Files and subdirectories within this repository may contain specific licenses that apply individually to that item.

FAQ

IBM QRadar SOAR uses PostgreSQL. Why can’t I just open up access to the PostgreSQL and query the DB directly?

The primary reason is because IBM QRadar SOAR doesn’t support direct database access. Why’s that? The DB schema is not documented and has a different semantic model than is exposed by the IBM QRadar SOAR REST API. It would be confusing to document two separate models. It’d also slow down the IBM QRadar SOAR team if we had to be concerned with breaking code that we didn’t write.

The DB schema changes for almost every release, which could mean breaking anything that is accessing the database directly.

You support PostgreSQL, can I create a new database on my IBM QRadar SOAR appliance and connect to that?

This is not recommended. It would be better to maintain the database on another system where queries won’t impact your running IBM QRadar SOAR instance.

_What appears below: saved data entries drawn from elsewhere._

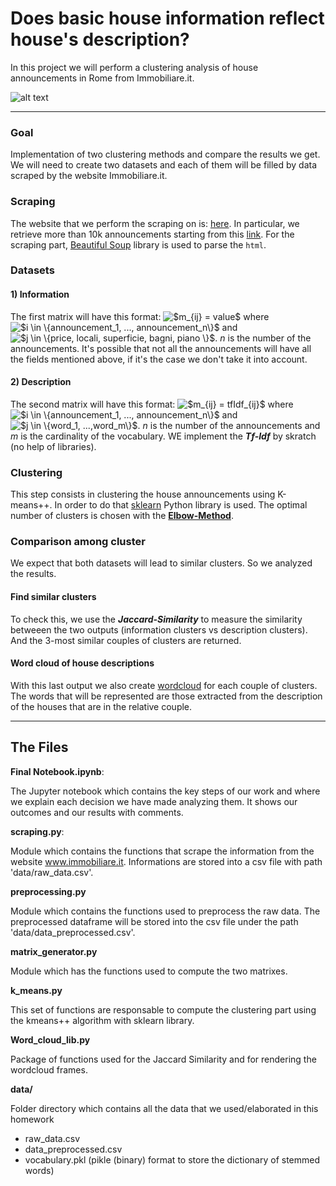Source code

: # Does basic house information reflect house's description?

In this project we will perform a clustering analysis of house announcements in Rome from Immobiliare.it.

![alt text](https://1sd06y38jhbh1xhqve6fqmc1-wpengine.netdna-ssl.com/wp-content/uploads/2017/02/fallingwater-1440x640.jpg "Logo Title Text 1")

____ 

### Goal
Implementation of two clustering methods and compare the results we get. We will need to create two datasets and each of them will be filled by data scraped by the website Immobiliare.it.

### Scraping
The website that we perform the scraping on is: [here](https://www.immobiliare.it). In particular, we retrieve more than 10k announcements starting from this [link](https://www.immobiliare.it/vendita-case/roma/?criterio=rilevanza&pag=1).
For the scraping part, [Beautiful Soup](https://www.crummy.com/software/BeautifulSoup/bs4/doc/) library is used to parse the `html`.

### Datasets 
#### 1) Information
The first matrix will have this format: <img src="https://latex.codecogs.com/gif.latex?$m_{ij}&space;=&space;value$" title="$m_{ij} = value$" /> where <img src="https://latex.codecogs.com/gif.latex?$i&space;\in&space;\{announcement_1,&space;...,&space;announcement_n\}$" title="$i \in \{announcement_1, ..., announcement_n\}$" /> and <img src="https://latex.codecogs.com/gif.latex?$j&space;\in&space;\{price,&space;locali,&space;superficie,&space;bagni,&space;piano&space;\}$" title="$j \in \{price, locali, superficie, bagni, piano \}$" />. *n* is the number of the announcements. It's possible that not all the announcements will have all the fields mentioned above, if it's the case we don't take it into account. 

#### 2) Description
The second matrix will have this format: <img src="https://latex.codecogs.com/gif.latex?$m_{ij}&space;=&space;tfIdf_{ij}$" title="$m_{ij} = tfIdf_{ij}$" /> where <img src="https://latex.codecogs.com/gif.latex?$i&space;\in&space;\{announcement_1,&space;...,&space;announcement_n\}$" title="$i \in \{announcement_1, ..., announcement_n\}$" /> and <img src="https://latex.codecogs.com/gif.latex?$j&space;\in&space;\{word_1,&space;...,word_m\}$" title="$j \in \{word_1, ...,word_m\}$" />. *n* is the number of the announcements and *m* is the cardinality of the vocabulary. WE implement the ***Tf-Idf*** by skratch (no help of libraries).

### Clustering
This step consists in clustering the house announcements using K-means++. In order to do that [sklearn](https://scikit-learn.org/stable/modules/generated/sklearn.cluster.KMeans.html) Python library is used. The optimal number of clusters is chosen with the [**Elbow-Method**](https://en.wikipedia.org/wiki/Elbow_method_(clustering)).

### Comparison among cluster
We expect that both datasets will lead to similar clusters. So we analyzed the results.
#### Find similar clusters
To check this, we use the ***Jaccard-Similarity*** to measure the similarity betweeen the two outputs (information clusters vs description clusters). And the 3-most similar couples of clusters are returned.
#### Word cloud of house descriptions
With this last output we also create [wordcloud](https://www.datacamp.com/community/tutorials/wordcloud-python) for each couple of clusters. The words that will be represented are those extracted from the description of the houses that are in the relative couple.

____ 

## The Files

**Final Notebook.ipynb**:

The Jupyter notebook which contains the key steps of our work and where we explain each decision we have made analyzing them. It shows our outcomes and our results with comments.

**scraping.py**:

Module which contains the functions that scrape the information from the website www.immobiliare.it. Informations are stored into a csv file with path 'data/raw_data.csv'.

**preprocessing.py**

Module which contains the functions used to preprocess the raw data. The preprocessed dataframe will be stored into the csv file under the path 'data/data_preprocessed.csv'.

**matrix_generator.py**

Module which has the functions used to compute the two matrixes.

**k_means.py**

This set of functions are responsable to compute the clustering part using the kmeans++ algorithm with sklearn library.

**Word_cloud_lib.py**

Package of functions used for the Jaccard Similarity and for rendering the wordcloud frames.

**data/**

Folder directory which contains all the data that we used/elaborated in this homework

- raw_data.csv 
- data_preprocessed.csv
- vocabulary.pkl (pikle (binary) format to store the dictionary of stemmed words)
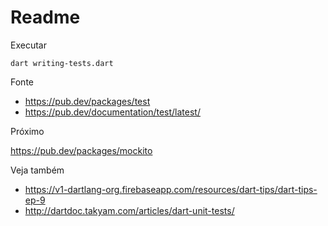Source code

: # Readme

Executar

    dart writing-tests.dart

Fonte

+ https://pub.dev/packages/test
+ https://pub.dev/documentation/test/latest/


Próximo

https://pub.dev/packages/mockito


Veja também

+ https://v1-dartlang-org.firebaseapp.com/resources/dart-tips/dart-tips-ep-9
+ http://dartdoc.takyam.com/articles/dart-unit-tests/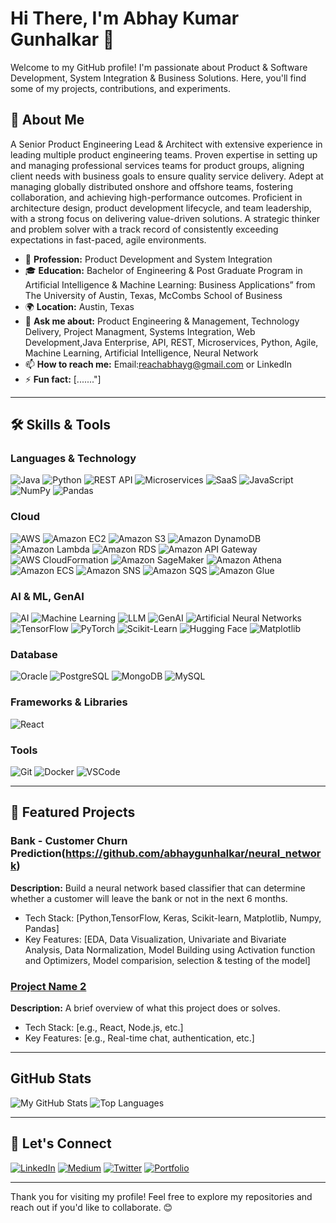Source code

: # Hi There, I'm Abhay Kumar Gunhalkar 👋

Welcome to my GitHub profile! I'm passionate about Product & Software Development, System Integration & Business Solutions. Here, you'll find some of my projects, contributions, and experiments.

## 🚀 About Me

A Senior Product Engineering Lead & Architect with extensive experience in leading multiple product engineering teams. Proven expertise in setting up and managing professional services teams for product groups, aligning client needs with business goals to ensure quality service delivery. Adept at managing globally distributed onshore and offshore teams, fostering collaboration, and achieving high-performance outcomes. Proficient in architecture design, product development lifecycle, and team leadership, with a strong focus on delivering value-driven solutions. A strategic thinker and problem solver with a track record of consistently exceeding expectations in fast-paced, agile environments.

- 💼 **Profession:** Product Development and System Integration
- 🎓 **Education:**  Bachelor of Engineering & Post Graduate Program in Artificial Intelligence & Machine Learning: Business Applications” from The University of Austin, Texas, McCombs School of Business
- 🌍 **Location:** Austin, Texas
- 💬 **Ask me about:** Product Engineering & Management, Technology Delivery, Project Managment, Systems Integration, Web Development,Java Enterprise, API, REST, Microservices, Python, Agile, Machine Learning, Artificial Intelligence, Neural Network
- 📫 **How to reach me:** Email:reachabhayg@gmail.com or LinkedIn
- ⚡ **Fun fact:** [......."]

---

## 🛠️ Skills & Tools

### Languages & Technology
![Java](https://img.shields.io/badge/-Java-007396?logo=java&logoColor=white&style=flat)
![Python](https://img.shields.io/badge/-Python-3776AB?logo=python&logoColor=white&style=flat)
![REST API](https://img.shields.io/badge/-REST%20API-61DAFB?logo=rest-api&logoColor=black&style=flat)
![Microservices](https://img.shields.io/badge/-Microservices-8BC34A?logo=microservices&logoColor=white&style=flat)
![SaaS](https://img.shields.io/badge/-SaaS-0077B5?logo=saas&logoColor=white&style=flat)
![JavaScript](https://img.shields.io/badge/-JavaScript-F7DF1E?logo=javascript&logoColor=black&style=flat)
![NumPy](https://img.shields.io/badge/-NumPy-013243?logo=numpy&logoColor=white&style=flat)
![Pandas](https://img.shields.io/badge/-Pandas-150458?logo=pandas&logoColor=white&style=flat)

### Cloud
![AWS](https://img.shields.io/badge/-AWS-232F3E?logo=amazon-aws&logoColor=white&style=flat)
![Amazon EC2](https://img.shields.io/badge/-Amazon%20EC2-FF9900?logo=amazon-aws&logoColor=white&style=flat)
![Amazon S3](https://img.shields.io/badge/-Amazon%20S3-5BC0EB?logo=amazon-aws&logoColor=white&style=flat)
![Amazon DynamoDB](https://img.shields.io/badge/-Amazon%20DynamoDB-F012BE?logo=amazon-aws&logoColor=white&style=flat)
![Amazon Lambda](https://img.shields.io/badge/-Amazon%20Lambda-3776AB?logo=amazon-aws&logoColor=white&style=flat)
![Amazon RDS](https://img.shields.io/badge/-Amazon%20RDS-4E9A06?logo=amazon-aws&logoColor=white&style=flat)
![Amazon API Gateway](https://img.shields.io/badge/-Amazon%20API%20Gateway-87509D?logo=amazon-aws&logoColor=white&style=flat)
![AWS CloudFormation](https://img.shields.io/badge/-AWS%20CloudFormation-5BC0EB?logo=amazon-aws&logoColor=white&style=flat)
![Amazon SageMaker](https://img.shields.io/badge/-Amazon%20SageMaker-990000?logo=amazon-aws&logoColor=white&style=flat)
![Amazon Athena](https://img.shields.io/badge/-Amazon%20Athena-0079C1?logo=amazon-aws&logoColor=white&style=flat)
![Amazon ECS](https://img.shields.io/badge/-Amazon%20ECS-FF9900?logo=amazon-aws&logoColor=white&style=flat)
![Amazon SNS](https://img.shields.io/badge/-Amazon%20SNS-5BC0EB?logo=amazon-aws&logoColor=white&style=flat)
![Amazon SQS](https://img.shields.io/badge/-Amazon%20SQS-F012BE?logo=amazon-aws&logoColor=white&style=flat)
![Amazon Glue](https://img.shields.io/badge/-Amazon%20Glue-4E9A06?logo=amazon-aws&logoColor=white&style=flat)


### AI & ML, GenAI
![AI](https://img.shields.io/badge/-Artificial%20Intelligence-008080?logo=brain&logoColor=white&style=flat)
![Machine Learning](https://img.shields.io/badge/-Machine%20Learning-FF6F00?logo=tensorflow&logoColor=white&style=flat)
![LLM](https://img.shields.io/badge/-Large%20Language%20Models-800080?logo=openai&logoColor=white&style=flat)
![GenAI](https://img.shields.io/badge/-Generative%20AI-9A4EF0?logo=openai&logoColor=white&style=flat)
![Artificial Neural Networks](https://img.shields.io/badge/-Artificial%20Neural%20Networks-2D8CFF?logo=deep-learning&logoColor=white&style=flat)
![TensorFlow](https://img.shields.io/badge/-TensorFlow-FF6F00?logo=tensorflow&logoColor=white&style=flat)
![PyTorch](https://img.shields.io/badge/-PyTorch-EE4C2C?logo=pytorch&logoColor=white&style=flat)
![Scikit-Learn](https://img.shields.io/badge/-Scikit%20Learn-F7931E?logo=scikit-learn&logoColor=black&style=flat)
![Hugging Face](https://img.shields.io/badge/-Hugging%20Face-F9EDB8?logo=huggingface&logoColor=black&style=flat)
![Matplotlib](https://img.shields.io/badge/-Matplotlib-348ABD?logo=matplotlib&logoColor=white&style=flat)

### Database
![Oracle](https://img.shields.io/badge/-Oracle-F80000?logo=oracle&logoColor=white&style=flat)
![PostgreSQL](https://img.shields.io/badge/-PostgreSQL-336791?logo=postgresql&logoColor=white&style=flat)
![MongoDB](https://img.shields.io/badge/-MongoDB-47A248?logo=mongodb&logoColor=white&style=flat)
![MySQL](https://img.shields.io/badge/-MySQL-4479A1?logo=mysql&logoColor=white&style=flat)


### Frameworks & Libraries
![React](https://img.shields.io/badge/-React-61DAFB?logo=react&logoColor=black&style=flat)


### Tools
![Git](https://img.shields.io/badge/-Git-F05032?logo=git&logoColor=white&style=flat)
![Docker](https://img.shields.io/badge/-Docker-2496ED?logo=docker&logoColor=white&style=flat)
![VSCode](https://img.shields.io/badge/-VSCode-007ACC?logo=visualstudiocode&logoColor=white&style=flat)

---

## 🌟 Featured Projects

### Bank - Customer Churn Prediction(https://github.com/abhaygunhalkar/neural_network)
**Description:** Build a neural network based classifier that can determine whether a customer will leave the bank or not in the next 6 months.
- Tech Stack: [Python,TensorFlow, Keras, Scikit-learn, Matplotlib, Numpy, Pandas]
- Key Features: [EDA, Data Visualization, Univariate and Bivariate Analysis, Data Normalization, Model Building using Activation function and Optimizers, Model comparision, selection & testing of the model]

### [Project Name 2](https://github.com/abhaygunhalkar/project2)
**Description:** A brief overview of what this project does or solves. 
- Tech Stack: [e.g., React, Node.js, etc.]
- Key Features: [e.g., Real-time chat, authentication, etc.]

---

## GitHub Stats

![My GitHub Stats](https://github-readme-stats.vercel.app/api?username=abhaygunhalkar&show_icons=true&theme=radical)
![Top Languages](https://github-readme-stats.vercel.app/api/top-langs/?username=yourusername&layout=compact&theme=radical)

---

## 🤝 Let's Connect

[![LinkedIn](https://img.shields.io/badge/-LinkedIn-0A66C2?logo=linkedin&logoColor=white&style=flat)](https://linkedin.com/in/abhaygunhalkar/)
[![Medium](https://img.shields.io/badge/-Medium-00AB6C?logo=medium&logoColor=white&style=flat)](https://medium.com/@abhaygunhalkar)
[![Twitter](https://img.shields.io/badge/-Twitter-1DA1F2?logo=twitter&logoColor=white&style=flat)](https://twitter.com/yourusername)
[![Portfolio](https://img.shields.io/badge/-Portfolio-000000?logo=firefox&logoColor=white&style=flat)](https://yourportfolio.com)

---

Thank you for visiting my profile! Feel free to explore my repositories and reach out if you'd like to collaborate. 😊



<!--
**abhaygunhalkar/abhaygunhalkar** is a ✨ _special_ ✨ repository because its `README.md` (this file) appears on your GitHub profile.

Here are some ideas to get you started:

- 🔭 I’m currently working on ...
- 🌱 I’m currently learning ...
- 👯 I’m looking to collaborate on ...
- 🤔 I’m looking for help with ...
- 💬 Ask me about ...
- 📫 How to reach me: ...
- 😄 Pronouns: ...
- ⚡ Fun fact: ...
-->
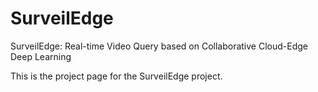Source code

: # SurveilEdge
SurveilEdge: Real-time Video Query based on Collaborative Cloud-Edge Deep Learning

This is the project page for the SurveilEdge project.
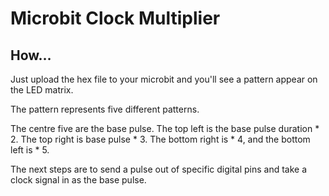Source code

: # Microbit Clock Multiplier

## How…

Just upload the hex file to your microbit and you'll see a pattern appear on the LED matrix. 

The pattern represents five different patterns.

The centre five are the base pulse. The top left is the base pulse duration * 2. The top right is base pulse * 3. The bottom right is * 4, and the bottom left is * 5.

The next steps are to send a pulse out of specific digital pins and take a clock signal in as the base pulse.
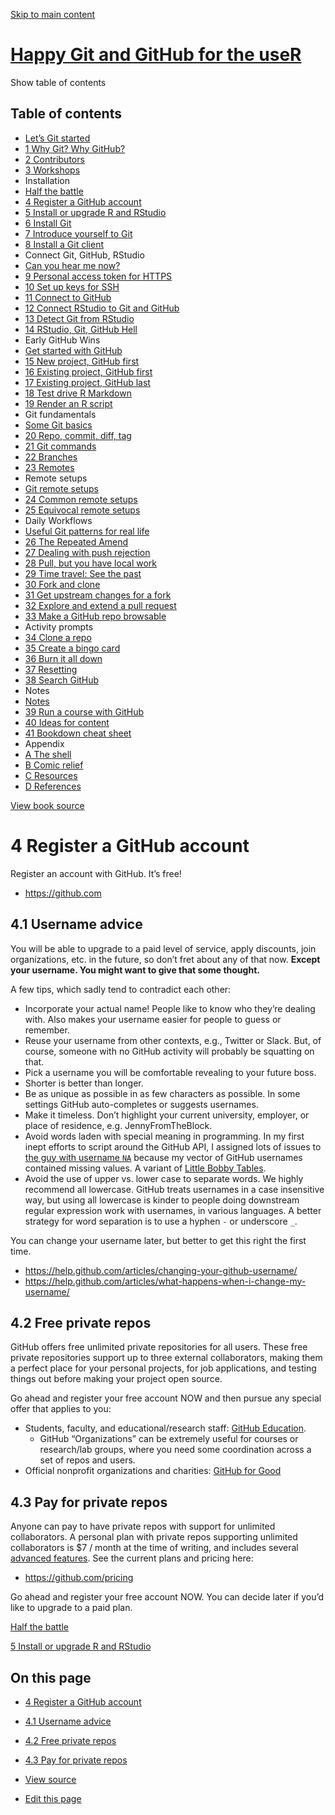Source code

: <a href="github-acct.html#content" class="sr-only sr-only-focusable">Skip to main content</a>

[Happy Git and GitHub for the useR](index.html)
===============================================

<span class="sr-only">Show table of contents</span>

Table of contents
-----------------

-   [Let’s Git started](index.html)
-   [<span class="header-section-number">1</span> Why Git? Why GitHub?](big-picture.html)
-   [<span class="header-section-number">2</span> Contributors](contrib.html)
-   [<span class="header-section-number">3</span> Workshops](workshops.html)
-   Installation
-   [Half the battle](install-intro.html)
-   <a href="github-acct.html" class="active"><span class="header-section-number">4</span> Register a GitHub account</a>
-   [<span class="header-section-number">5</span> Install or upgrade R and RStudio](install-r-rstudio.html)
-   [<span class="header-section-number">6</span> Install Git](install-git.html)
-   [<span class="header-section-number">7</span> Introduce yourself to Git](hello-git.html)
-   [<span class="header-section-number">8</span> Install a Git client](git-client.html)
-   Connect Git, GitHub, RStudio
-   [Can you hear me now?](connect-intro.html)
-   [<span class="header-section-number">9</span> Personal access token for HTTPS](https-pat.html)
-   [<span class="header-section-number">10</span> Set up keys for SSH](ssh-keys.html)
-   [<span class="header-section-number">11</span> Connect to GitHub](push-pull-github.html)
-   [<span class="header-section-number">12</span> Connect RStudio to Git and GitHub](rstudio-git-github.html)
-   [<span class="header-section-number">13</span> Detect Git from RStudio](rstudio-see-git.html)
-   [<span class="header-section-number">14</span> RStudio, Git, GitHub Hell](troubleshooting.html)
-   Early GitHub Wins
-   [Get started with GitHub](usage-intro.html)
-   [<span class="header-section-number">15</span> New project, GitHub first](new-github-first.html)
-   [<span class="header-section-number">16</span> Existing project, GitHub first](existing-github-first.html)
-   [<span class="header-section-number">17</span> Existing project, GitHub last](existing-github-last.html)
-   [<span class="header-section-number">18</span> Test drive R Markdown](rmd-test-drive.html)
-   [<span class="header-section-number">19</span> Render an R script](r-test-drive.html)
-   Git fundamentals
-   [Some Git basics](git-intro.html)
-   [<span class="header-section-number">20</span> Repo, commit, diff, tag](git-basics.html)
-   [<span class="header-section-number">21</span> Git commands](git-commands.html)
-   [<span class="header-section-number">22</span> Branches](git-branches.html)
-   [<span class="header-section-number">23</span> Remotes](git-remotes.html)
-   Remote setups
-   [Git remote setups](remote-scenarios-intro.html)
-   [<span class="header-section-number">24</span> Common remote setups](common-remote-setups.html)
-   [<span class="header-section-number">25</span> Equivocal remote setups](equivocal.html)
-   Daily Workflows
-   [Useful Git patterns for real life](workflows-intro.html)
-   [<span class="header-section-number">26</span> The Repeated Amend](repeated-amend.html)
-   [<span class="header-section-number">27</span> Dealing with push rejection](push-rejected.html)
-   [<span class="header-section-number">28</span> Pull, but you have local work](pull-tricky.html)
-   [<span class="header-section-number">29</span> Time travel: See the past](time-travel-see-past.html)
-   [<span class="header-section-number">30</span> Fork and clone](fork-and-clone.html)
-   [<span class="header-section-number">31</span> Get upstream changes for a fork](upstream-changes.html)
-   [<span class="header-section-number">32</span> Explore and extend a pull request](pr-extend.html)
-   [<span class="header-section-number">33</span> Make a GitHub repo browsable](workflows-browsability.html)
-   Activity prompts
-   [<span class="header-section-number">34</span> Clone a repo](clone.html)
-   [<span class="header-section-number">35</span> Create a bingo card](bingo.html)
-   [<span class="header-section-number">36</span> Burn it all down](burn.html)
-   [<span class="header-section-number">37</span> Resetting](reset.html)
-   [<span class="header-section-number">38</span> Search GitHub](search.html)
-   Notes
-   [Notes](notes-intro.html)
-   [<span class="header-section-number">39</span> Run a course with GitHub](classroom-overview.html)
-   [<span class="header-section-number">40</span> Ideas for content](ideas-for-content.html)
-   [<span class="header-section-number">41</span> Bookdown cheat sheet](bookdown-cheat-sheet.html)
-   Appendix
-   [<span class="header-section-number">A</span> The shell](shell.html)
-   [<span class="header-section-number">B</span> Comic relief](comic-relief.html)
-   [<span class="header-section-number">C</span> Resources](resources.html)
-   [<span class="header-section-number">D</span> References](references.html)

<a href="https://github.com/jennybc/happy-git-with-r" id="book-repo">View book source <em></em></a>

<span class="header-section-number">4</span> Register a GitHub account<a href="github-acct.html#github-acct" class="anchor"><em></em></a>
=========================================================================================================================================

Register an account with GitHub. It’s free!

-   <a href="https://github.com" class="uri">https://github.com</a>

<span class="header-section-number">4.1</span> Username advice<a href="github-acct.html#username-advice" class="anchor"><em></em></a>
-------------------------------------------------------------------------------------------------------------------------------------

You will be able to upgrade to a paid level of service, apply discounts, join organizations, etc. in the future, so don’t fret about any of that now. **Except your username. You might want to give that some thought.**

A few tips, which sadly tend to contradict each other:

-   Incorporate your actual name! People like to know who they’re dealing with. Also makes your username easier for people to guess or remember.
-   Reuse your username from other contexts, e.g., Twitter or Slack. But, of course, someone with no GitHub activity will probably be squatting on that.
-   Pick a username you will be comfortable revealing to your future boss.
-   Shorter is better than longer.
-   Be as unique as possible in as few characters as possible. In some settings GitHub auto-completes or suggests usernames.
-   Make it timeless. Don’t highlight your current university, employer, or place of residence, e.g. JennyFromTheBlock.
-   Avoid words laden with special meaning in programming. In my first inept efforts to script around the GitHub API, I assigned lots of issues to [the guy with username `NA`](https://github.com/na) because my vector of GitHub usernames contained missing values. A variant of [Little Bobby Tables](https://xkcd.com/327/).
-   Avoid the use of upper vs. lower case to separate words. We highly recommend all lowercase. GitHub treats usernames in a case insensitive way, but using all lowercase is kinder to people doing downstream regular expression work with usernames, in various languages. A better strategy for word separation is to use a hyphen `-` or underscore `_`.

You can change your username later, but better to get this right the first time.

-   <a href="https://help.github.com/articles/changing-your-github-username/" class="uri">https://help.github.com/articles/changing-your-github-username/</a>
-   <a href="https://help.github.com/articles/what-happens-when-i-change-my-username/" class="uri">https://help.github.com/articles/what-happens-when-i-change-my-username/</a>

<span class="header-section-number">4.2</span> Free private repos<a href="github-acct.html#free-private-repos" class="anchor"><em></em></a>
-------------------------------------------------------------------------------------------------------------------------------------------

GitHub offers free unlimited private repositories for all users. These free private repositories support up to three external collaborators, making them a perfect place for your personal projects, for job applications, and testing things out before making your project open source.

Go ahead and register your free account NOW and then pursue any special offer that applies to you:

-   Students, faculty, and educational/research staff: [GitHub Education](https://education.github.com).
    -   GitHub “Organizations” can be extremely useful for courses or research/lab groups, where you need some coordination across a set of repos and users.
-   Official nonprofit organizations and charities: [GitHub for Good](https://github.com/nonprofit)

<span class="header-section-number">4.3</span> Pay for private repos<a href="github-acct.html#pay-for-private-repos" class="anchor"><em></em></a>
-------------------------------------------------------------------------------------------------------------------------------------------------

Anyone can pay to have private repos with support for unlimited collaborators. A personal plan with private repos supporting unlimited collaborators is $7 / month at the time of writing, and includes several [advanced features](https://help.github.com/articles/github-s-products/#github-pro). See the current plans and pricing here:

-   <a href="https://github.com/pricing" class="uri">https://github.com/pricing</a>

Go ahead and register your free account NOW. You can decide later if you’d like to upgrade to a paid plan.

[Half the battle](install-intro.html)

[<span class="header-section-number">5</span> Install or upgrade R and RStudio](install-r-rstudio.html)

On this page
------------

-   <a href="github-acct.html#github-acct" class="nav-link"><span class="header-section-number">4</span> Register a GitHub account</a>
-   <a href="github-acct.html#username-advice" class="nav-link"><span class="header-section-number">4.1</span> Username advice</a>
-   <a href="github-acct.html#free-private-repos" class="nav-link"><span class="header-section-number">4.2</span> Free private repos</a>
-   <a href="github-acct.html#pay-for-private-repos" class="nav-link"><span class="header-section-number">4.3</span> Pay for private repos</a>

-   <a href="https://github.com/jennybc/happy-git-with-r/blob/master/install-github-acct.Rmd" id="book-source">View source <em></em></a>
-   <a href="https://github.com/jennybc/happy-git-with-r/edit/master/install-github-acct.Rmd" id="book-edit">Edit this page <em></em></a>
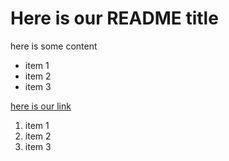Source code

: # Here is our README title

here is some content

* item 1
* item 2
* item 3

[here is our link](http://google.com)

1. item 1
2. item 2
3. item 3
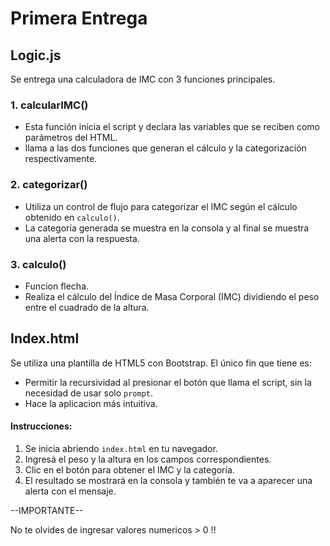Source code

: # Primera Entrega

## **Logic.js**

Se entrega una calculadora de IMC con 3 funciones principales.

### 1. calcularIMC()
- Esta función inicia el script y declara las variables que se reciben como parámetros del HTML.
- llama a las dos funciones que generan el cálculo y la categorización respectivamente.

### 2. categorizar()
- Utiliza un control de flujo para categorizar el IMC según el cálculo obtenido en `calculo()`.
- La categoría generada se muestra en la consola y al final se muestra una alerta con la respuesta.

### 3. calculo()
- Funcion flecha.
- Realiza el cálculo del Índice de Masa Corporal (IMC) dividiendo el peso entre el cuadrado de la altura.

## **Index.html**

Se utiliza una plantilla de HTML5 con Bootstrap. El único fin que tiene es:

- Permitir la recursividad al presionar el botón que llama el script, sin la necesidad de usar solo `prompt`.
- Hace la aplicacion más intuitiva.

#### Instrucciones:
1. Se inicia abriendo `index.html` en tu navegador.
2. Ingresá el peso y la altura en los campos correspondientes.
3. Clic en el botón para obtener el IMC y la categoría.
4. El resultado se mostrará en la consola y también te va a aparecer una alerta con el mensaje.

--IMPORTANTE-- 

No te olvides de ingresar valores numericos > 0 !!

Allowing access to the IBM QRadar SOAR appliance PostgreSQL instance can also compromise security of the appliance itself. It is possible to do it securely, but it would be somewhat complicated to configure properly. For example, the IBM QRadar SOAR appliance today doesn’t support TLS connections to the PostgreSQL port because it isn’t needed (all communication happens over localhost/loopback).

Is historical data maintained?

Not at this time. The data written represents the current snapshot. It would be possible to have the extension maintain historical data, but doing so would be non-trivial. If you have a need for historical data queries, we’d love to hear from you. Please log a GitHub issue that explains your use case in as much detail as you can.

Why isn’t “X” supported as a “feed destination”?

Do you need others? If so, we’d love to see a pull request from you! If you can’t do that, then maybe file an issue in GitHub and perhaps someone else can add it.

How does this perform?

It performs reasonably well because after initial data population, all updates are performed by reading messages from message queues.

There are opportunities for improvement however:

  • The queue processing is single threaded and would likely benefit from having multiple processor threads.

  • Updates to SQL data feeds are currently done one at a time and may benefit from being done using “bulk” updates.